The politicians, however, remain very keen on morality and on justice, when it suits. Which brings me back to this morning's topic, the ICC in The Hague, an institution not to be confused, as some still understandably do, with the International Court of Justice. The Bush administration is far less keen on the ICC:

US-ICC-Rwanda

US signs 24th ICC immunity deal with Rwanda

WASHINGTON, March 3 (AFP) - The United States on Tuesday signed a deal with Rwanda this week that gives US citizens immunity from prosecution by the International Criminal Court (ICC).

The pact, the 24th so-called 'Article 98 agreement' the United States has entered into, was signed by US Secretary of State Colin Powell and Rwandan Foreign Minister Charles Murigande during a visit here by Rwandan President Paul Kagame.

Washington refuses to support the ICC, arguing that it could become a forum for politically motivated prosecutions against US citizens, including civilian military contractors and former officials, and has been on a worldwide campaign to sign such immunity deals.

Since last July, when the treaty creating the ICC came into effect, the United States has signed immunity deals with 23 other countries.

The others are: Afghanistan, Azerbaijan, Bahrain, Djibouti, the Dominican Republic, East Timor, El Salvador, Gambia, Georgia, Honduras, India, Israel, the Marshall Islands, Mauritania, Micronesia, Nauru, Nepal, Palau, Romania, Sri Lanka, Tajikistan, Tuvalu and Uzbekistan.
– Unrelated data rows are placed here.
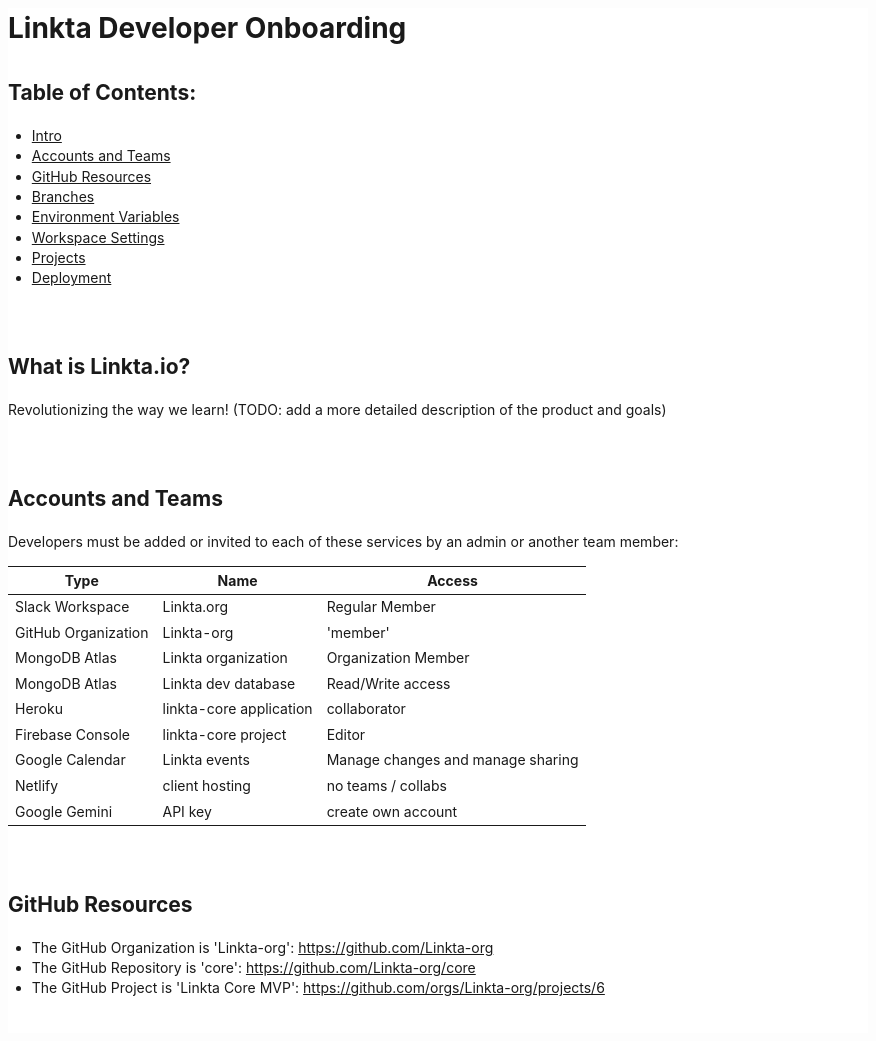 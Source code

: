 # Linkta Developer Onboarding

## Table of Contents:
- [Intro](#what-is-linktaio)
- [Accounts and Teams](#accounts-and-teams)
- [GitHub Resources](#github-resources)
- [Branches](#branches)
- [Environment Variables](#environment-variables)
- [Workspace Settings](#workspace-settings)
- [Projects](#projects)
- [Deployment](#deployment)

<br>

## What is Linkta.io?
Revolutionizing the way we learn! (TODO: add a more detailed description of the product and goals)

<br>

## Accounts and Teams
Developers must be added or invited to each of these services by an admin or another team member:

| Type                | Name                    | Access                            |
|---------------------|-------------------------|-----------------------------------|
| Slack Workspace     | Linkta.org              | Regular Member                    |
| GitHub Organization | Linkta-org              | 'member'                          |
| MongoDB Atlas       | Linkta organization     | Organization Member               |
| MongoDB Atlas       | Linkta dev database     | Read/Write access                 |
| Heroku              | linkta-core application | collaborator                      |
| Firebase Console    | linkta-core project     | Editor                            |
| Google Calendar     | Linkta events           | Manage changes and manage sharing |
| Netlify             | client hosting          | no teams / collabs                |
| Google Gemini       | API key                 | create own account                |

<br>

## GitHub Resources
- The GitHub Organization is 'Linkta-org': https://github.com/Linkta-org
- The GitHub Repository is 'core': https://github.com/Linkta-org/core
- The GitHub Project is 'Linkta Core MVP': https://github.com/orgs/Linkta-org/projects/6

<br>
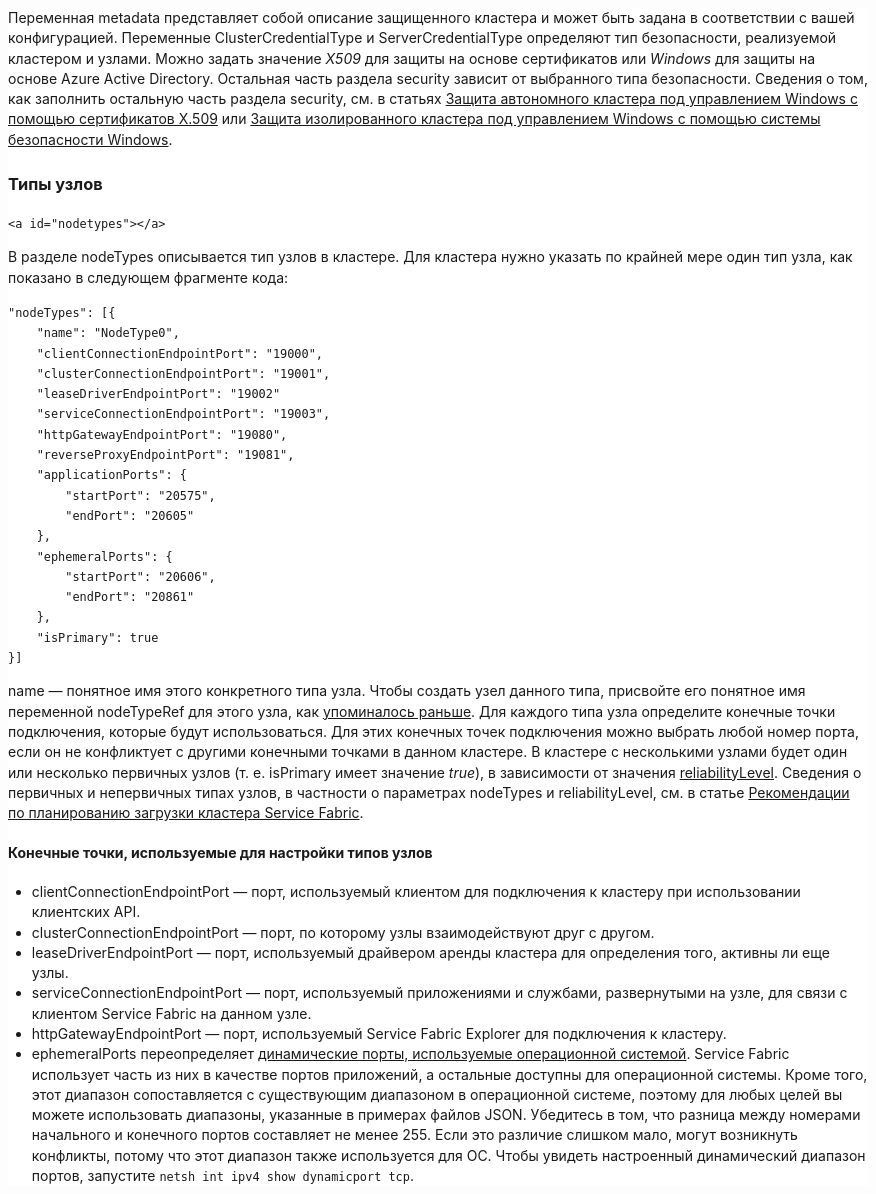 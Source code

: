 Переменная metadata представляет собой описание защищенного кластера и может быть задана в соответствии с вашей конфигурацией. Переменные ClusterCredentialType и ServerCredentialType определяют тип безопасности, реализуемой кластером и узлами. Можно задать значение *X509* для защиты на основе сертификатов или *Windows* для защиты на основе Azure Active Directory. Остальная часть раздела security зависит от выбранного типа безопасности. Сведения о том, как заполнить остальную часть раздела security, см. в статьях [Защита автономного кластера под управлением Windows с помощью сертификатов X.509](service-fabric-windows-cluster-x509-security.md) или [Защита изолированного кластера под управлением Windows с помощью системы безопасности Windows](service-fabric-windows-cluster-windows-security.md).

### <a name="node-types"></a>Типы узлов

    <a id="nodetypes"></a>

В разделе nodeTypes описывается тип узлов в кластере. Для кластера нужно указать по крайней мере один тип узла, как показано в следующем фрагменте кода: 

    "nodeTypes": [{
        "name": "NodeType0",
        "clientConnectionEndpointPort": "19000",
        "clusterConnectionEndpointPort": "19001",
        "leaseDriverEndpointPort": "19002"
        "serviceConnectionEndpointPort": "19003",
        "httpGatewayEndpointPort": "19080",
        "reverseProxyEndpointPort": "19081",
        "applicationPorts": {
            "startPort": "20575",
            "endPort": "20605"
        },
        "ephemeralPorts": {
            "startPort": "20606",
            "endPort": "20861"
        },
        "isPrimary": true
    }]

name — понятное имя этого конкретного типа узла. Чтобы создать узел данного типа, присвойте его понятное имя переменной nodeTypeRef для этого узла, как [упоминалось раньше](#nodes-on-the-cluster). Для каждого типа узла определите конечные точки подключения, которые будут использоваться. Для этих конечных точек подключения можно выбрать любой номер порта, если он не конфликтует с другими конечными точками в данном кластере. В кластере с несколькими узлами будет один или несколько первичных узлов (т. е. isPrimary имеет значение *true*), в зависимости от значения [reliabilityLevel](#reliability). Сведения о первичных и непервичных типах узлов, в частности о параметрах nodeTypes и reliabilityLevel, см. в статье [Рекомендации по планированию загрузки кластера Service Fabric](service-fabric-cluster-capacity.md). 

#### <a name="endpoints-used-to-configure-the-node-types"></a>Конечные точки, используемые для настройки типов узлов
* clientConnectionEndpointPort — порт, используемый клиентом для подключения к кластеру при использовании клиентских API. 
* clusterConnectionEndpointPort — порт, по которому узлы взаимодействуют друг с другом.
* leaseDriverEndpointPort — порт, используемый драйвером аренды кластера для определения того, активны ли еще узлы. 
* serviceConnectionEndpointPort — порт, используемый приложениями и службами, развернутыми на узле, для связи с клиентом Service Fabric на данном узле.
* httpGatewayEndpointPort — порт, используемый Service Fabric Explorer для подключения к кластеру.
* ephemeralPorts переопределяет [динамические порты, используемые операционной системой](https://support.microsoft.com/kb/929851). Service Fabric использует часть из них в качестве портов приложений, а остальные доступны для операционной системы. Кроме того, этот диапазон сопоставляется с существующим диапазоном в операционной системе, поэтому для любых целей вы можете использовать диапазоны, указанные в примерах файлов JSON. Убедитесь в том, что разница между номерами начального и конечного портов составляет не менее 255. Если это различие слишком мало, могут возникнуть конфликты, потому что этот диапазон также используется для ОС. Чтобы увидеть настроенный динамический диапазон портов, запустите `netsh int ipv4 show dynamicport tcp`. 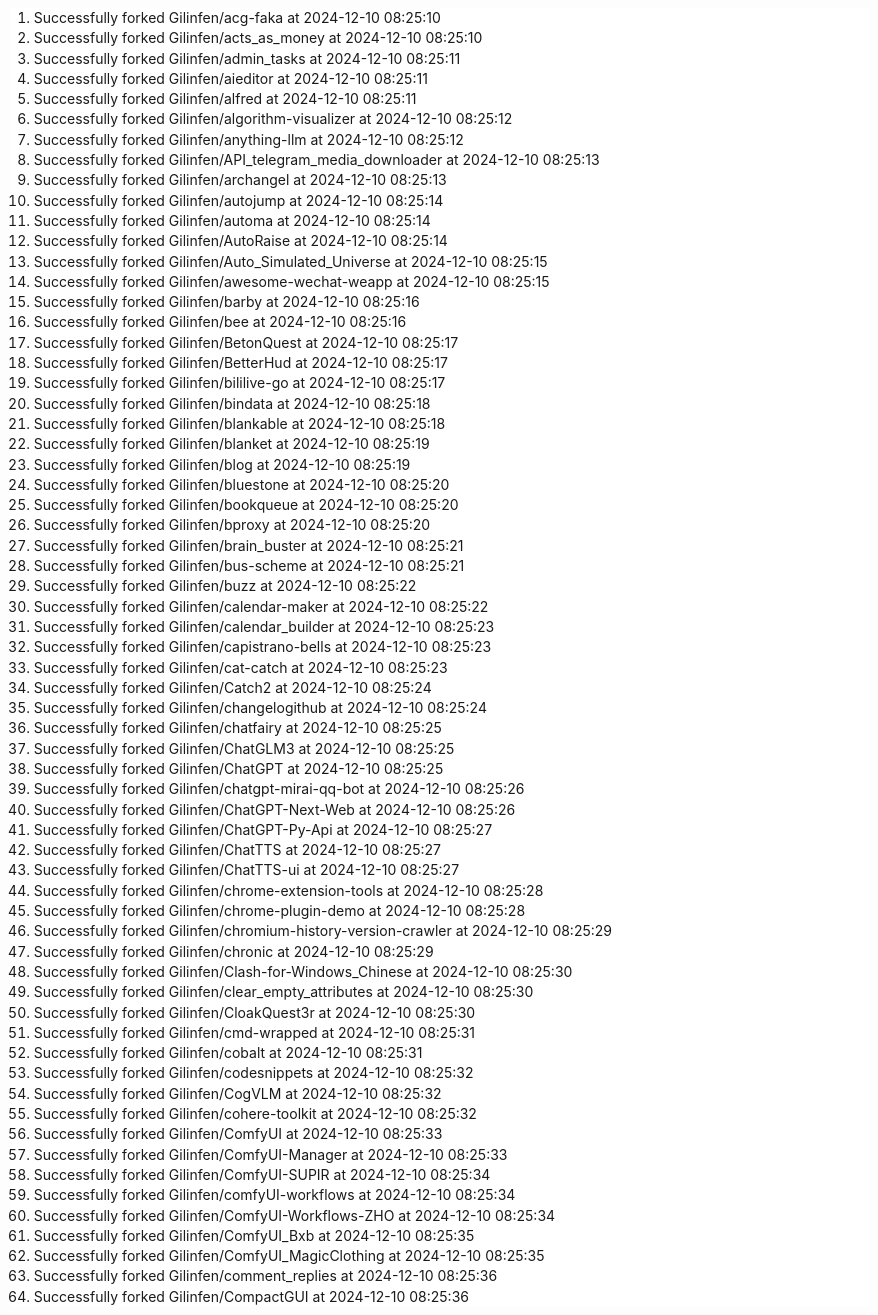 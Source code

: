 1. Successfully forked Gilinfen/acg-faka at 2024-12-10 08:25:10
2. Successfully forked Gilinfen/acts_as_money at 2024-12-10 08:25:10
3. Successfully forked Gilinfen/admin_tasks at 2024-12-10 08:25:11
4. Successfully forked Gilinfen/aieditor at 2024-12-10 08:25:11
5. Successfully forked Gilinfen/alfred at 2024-12-10 08:25:11
6. Successfully forked Gilinfen/algorithm-visualizer at 2024-12-10 08:25:12
7. Successfully forked Gilinfen/anything-llm at 2024-12-10 08:25:12
8. Successfully forked Gilinfen/API_telegram_media_downloader at 2024-12-10 08:25:13
9. Successfully forked Gilinfen/archangel at 2024-12-10 08:25:13
10. Successfully forked Gilinfen/autojump at 2024-12-10 08:25:14
11. Successfully forked Gilinfen/automa at 2024-12-10 08:25:14
12. Successfully forked Gilinfen/AutoRaise at 2024-12-10 08:25:14
13. Successfully forked Gilinfen/Auto_Simulated_Universe at 2024-12-10 08:25:15
14. Successfully forked Gilinfen/awesome-wechat-weapp at 2024-12-10 08:25:15
15. Successfully forked Gilinfen/barby at 2024-12-10 08:25:16
16. Successfully forked Gilinfen/bee at 2024-12-10 08:25:16
17. Successfully forked Gilinfen/BetonQuest at 2024-12-10 08:25:17
18. Successfully forked Gilinfen/BetterHud at 2024-12-10 08:25:17
19. Successfully forked Gilinfen/bililive-go at 2024-12-10 08:25:17
20. Successfully forked Gilinfen/bindata at 2024-12-10 08:25:18
21. Successfully forked Gilinfen/blankable at 2024-12-10 08:25:18
22. Successfully forked Gilinfen/blanket at 2024-12-10 08:25:19
23. Successfully forked Gilinfen/blog at 2024-12-10 08:25:19
24. Successfully forked Gilinfen/bluestone at 2024-12-10 08:25:20
25. Successfully forked Gilinfen/bookqueue at 2024-12-10 08:25:20
26. Successfully forked Gilinfen/bproxy at 2024-12-10 08:25:20
27. Successfully forked Gilinfen/brain_buster at 2024-12-10 08:25:21
28. Successfully forked Gilinfen/bus-scheme at 2024-12-10 08:25:21
29. Successfully forked Gilinfen/buzz at 2024-12-10 08:25:22
30. Successfully forked Gilinfen/calendar-maker at 2024-12-10 08:25:22
31. Successfully forked Gilinfen/calendar_builder at 2024-12-10 08:25:23
32. Successfully forked Gilinfen/capistrano-bells at 2024-12-10 08:25:23
33. Successfully forked Gilinfen/cat-catch at 2024-12-10 08:25:23
34. Successfully forked Gilinfen/Catch2 at 2024-12-10 08:25:24
35. Successfully forked Gilinfen/changelogithub at 2024-12-10 08:25:24
36. Successfully forked Gilinfen/chatfairy at 2024-12-10 08:25:25
37. Successfully forked Gilinfen/ChatGLM3 at 2024-12-10 08:25:25
38. Successfully forked Gilinfen/ChatGPT at 2024-12-10 08:25:25
39. Successfully forked Gilinfen/chatgpt-mirai-qq-bot at 2024-12-10 08:25:26
40. Successfully forked Gilinfen/ChatGPT-Next-Web at 2024-12-10 08:25:26
41. Successfully forked Gilinfen/ChatGPT-Py-Api at 2024-12-10 08:25:27
42. Successfully forked Gilinfen/ChatTTS at 2024-12-10 08:25:27
43. Successfully forked Gilinfen/ChatTTS-ui at 2024-12-10 08:25:27
44. Successfully forked Gilinfen/chrome-extension-tools at 2024-12-10 08:25:28
45. Successfully forked Gilinfen/chrome-plugin-demo at 2024-12-10 08:25:28
46. Successfully forked Gilinfen/chromium-history-version-crawler at 2024-12-10 08:25:29
47. Successfully forked Gilinfen/chronic at 2024-12-10 08:25:29
48. Successfully forked Gilinfen/Clash-for-Windows_Chinese at 2024-12-10 08:25:30
49. Successfully forked Gilinfen/clear_empty_attributes at 2024-12-10 08:25:30
50. Successfully forked Gilinfen/CloakQuest3r at 2024-12-10 08:25:30
51. Successfully forked Gilinfen/cmd-wrapped at 2024-12-10 08:25:31
52. Successfully forked Gilinfen/cobalt at 2024-12-10 08:25:31
53. Successfully forked Gilinfen/codesnippets at 2024-12-10 08:25:32
54. Successfully forked Gilinfen/CogVLM at 2024-12-10 08:25:32
55. Successfully forked Gilinfen/cohere-toolkit at 2024-12-10 08:25:32
56. Successfully forked Gilinfen/ComfyUI at 2024-12-10 08:25:33
57. Successfully forked Gilinfen/ComfyUI-Manager at 2024-12-10 08:25:33
58. Successfully forked Gilinfen/ComfyUI-SUPIR at 2024-12-10 08:25:34
59. Successfully forked Gilinfen/comfyUI-workflows at 2024-12-10 08:25:34
60. Successfully forked Gilinfen/ComfyUI-Workflows-ZHO at 2024-12-10 08:25:34
61. Successfully forked Gilinfen/ComfyUI_Bxb at 2024-12-10 08:25:35
62. Successfully forked Gilinfen/ComfyUI_MagicClothing at 2024-12-10 08:25:35
63. Successfully forked Gilinfen/comment_replies at 2024-12-10 08:25:36
64. Successfully forked Gilinfen/CompactGUI at 2024-12-10 08:25:36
There you have it, in black and white, but I call this shady behaviour. Shades of Kyoto and an abandoned protocol. Shades of Durban and the US and Israeli walkout on a colourful UN conference on racism.

Sure, I'll listen to the arguments on both sides, seek to recognise validity when I see it. I'm a Libra, after all, so if anybody's stuck sometimes between the white and the black, it ought to be me. But my favourite colours are saffron yellow and blue, particularly this one:

It may be in need of repair, but it's still the best we've got. Let's not break it. I don't have a television and I've never seen Bush without that fearsomely earnest frown on his face, as if even he's not quite sure where the next word is coming from.

Poet Adrian Mitchell had a line for what he's contemplating asking pilots to do. He likened it to unleashing "Jack the Ripper on a surgical strike". And that puts the fear of God into me. Try it, George. "Smile!"


8:40:30 PM  link   your views? []

Off to work "early" today. By my standards. I prefer going to bed just late enough not to miss out on lively moments for pals across the pond. I'd love to be in another hemisphere again, not just for the weather, but to able to see at first hand how much attention the media "down there" in southern Africa are paying to unfolding developments up north.

The "hotspots" in Africa include Ivory Coast, of course, but there's also plenty of news from all quarters about the long-term fallout from that conflict of four years: the one Africans sometimes call their own first "world war". It will take decades to sort out what happened in the Democratic Republic of Congo after the fearful reign of Marshal Mobutu Sese Seko, that onetime buddy of the CIA. The death toll there, rarely headlined in the western press, is believed to be of the order of 2.5 million. Direct or indirect casualties.

In recent weeks, I've seen case after African case lodged with the secretariat of the International Criminal Court in The Hague, which officially gets inaugurated in the next few days.

Those judges are going to have their work cut out for years to come.